Copy down the listing below exactly, please, including every line.

Provided records section start

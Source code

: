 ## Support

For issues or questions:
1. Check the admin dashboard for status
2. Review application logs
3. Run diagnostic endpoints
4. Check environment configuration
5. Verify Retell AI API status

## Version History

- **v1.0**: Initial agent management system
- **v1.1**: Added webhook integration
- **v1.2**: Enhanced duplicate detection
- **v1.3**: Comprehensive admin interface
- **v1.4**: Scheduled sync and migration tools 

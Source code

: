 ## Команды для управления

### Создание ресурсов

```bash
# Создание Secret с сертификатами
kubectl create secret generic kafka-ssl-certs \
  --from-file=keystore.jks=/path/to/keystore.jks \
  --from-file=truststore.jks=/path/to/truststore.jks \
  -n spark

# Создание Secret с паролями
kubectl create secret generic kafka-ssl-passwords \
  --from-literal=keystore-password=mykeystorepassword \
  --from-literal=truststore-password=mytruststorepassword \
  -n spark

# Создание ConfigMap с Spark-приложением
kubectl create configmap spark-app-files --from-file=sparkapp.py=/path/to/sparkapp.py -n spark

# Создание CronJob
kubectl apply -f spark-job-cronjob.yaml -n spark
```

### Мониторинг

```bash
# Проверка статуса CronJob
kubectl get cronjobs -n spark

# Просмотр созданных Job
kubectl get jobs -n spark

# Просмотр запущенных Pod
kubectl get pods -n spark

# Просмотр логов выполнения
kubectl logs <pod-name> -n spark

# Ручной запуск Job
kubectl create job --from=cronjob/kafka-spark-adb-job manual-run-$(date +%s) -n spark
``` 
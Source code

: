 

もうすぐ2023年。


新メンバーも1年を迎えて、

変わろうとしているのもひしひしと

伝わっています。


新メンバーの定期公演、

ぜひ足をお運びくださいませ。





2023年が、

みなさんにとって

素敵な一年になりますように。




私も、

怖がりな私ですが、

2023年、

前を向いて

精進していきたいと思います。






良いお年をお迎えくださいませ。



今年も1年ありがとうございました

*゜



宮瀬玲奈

Provided records section end

■ **Solution to this exercise**
Source code

: ## Support

For issues or questions:
1. Check the admin dashboard for status
2. Review application logs
3. Run diagnostic endpoints
4. Check environment configuration
5. Verify Retell AI API status

## Version History

- **v1.0**: Initial agent management system
- **v1.1**: Added webhook integration
- **v1.2**: Enhanced duplicate detection
- **v1.3**: Comprehensive admin interface
- **v1.4**: Scheduled sync and migration tools 

Source code

: ## Команды для управления

### Создание ресурсов

```bash
# Создание Secret с сертификатами
kubectl create secret generic kafka-ssl-certs \
  --from-file=keystore.jks=/path/to/keystore.jks \
  --from-file=truststore.jks=/path/to/truststore.jks \
  -n spark

# Создание Secret с паролями
kubectl create secret generic kafka-ssl-passwords \
  --from-literal=keystore-password=mykeystorepassword \
  --from-literal=truststore-password=mytruststorepassword \
  -n spark

# Создание ConfigMap с Spark-приложением
kubectl create configmap spark-app-files --from-file=sparkapp.py=/path/to/sparkapp.py -n spark

# Создание CronJob
kubectl apply -f spark-job-cronjob.yaml -n spark
```

### Мониторинг

```bash
# Проверка статуса CronJob
kubectl get cronjobs -n spark

# Просмотр созданных Job
kubectl get jobs -n spark

# Просмотр запущенных Pod
kubectl get pods -n spark

# Просмотр логов выполнения
kubectl logs <pod-name> -n spark

# Ручной запуск Job
kubectl create job --from=cronjob/kafka-spark-adb-job manual-run-$(date +%s) -n spark
``` 
Source code

: 

もうすぐ2023年。


新メンバーも1年を迎えて、

変わろうとしているのもひしひしと

伝わっています。


新メンバーの定期公演、

ぜひ足をお運びくださいませ。





2023年が、

みなさんにとって

素敵な一年になりますように。




私も、

怖がりな私ですが、

2023年、

前を向いて

精進していきたいと思います。






良いお年をお迎えくださいませ。



今年も1年ありがとうございました

*゜



宮瀬玲奈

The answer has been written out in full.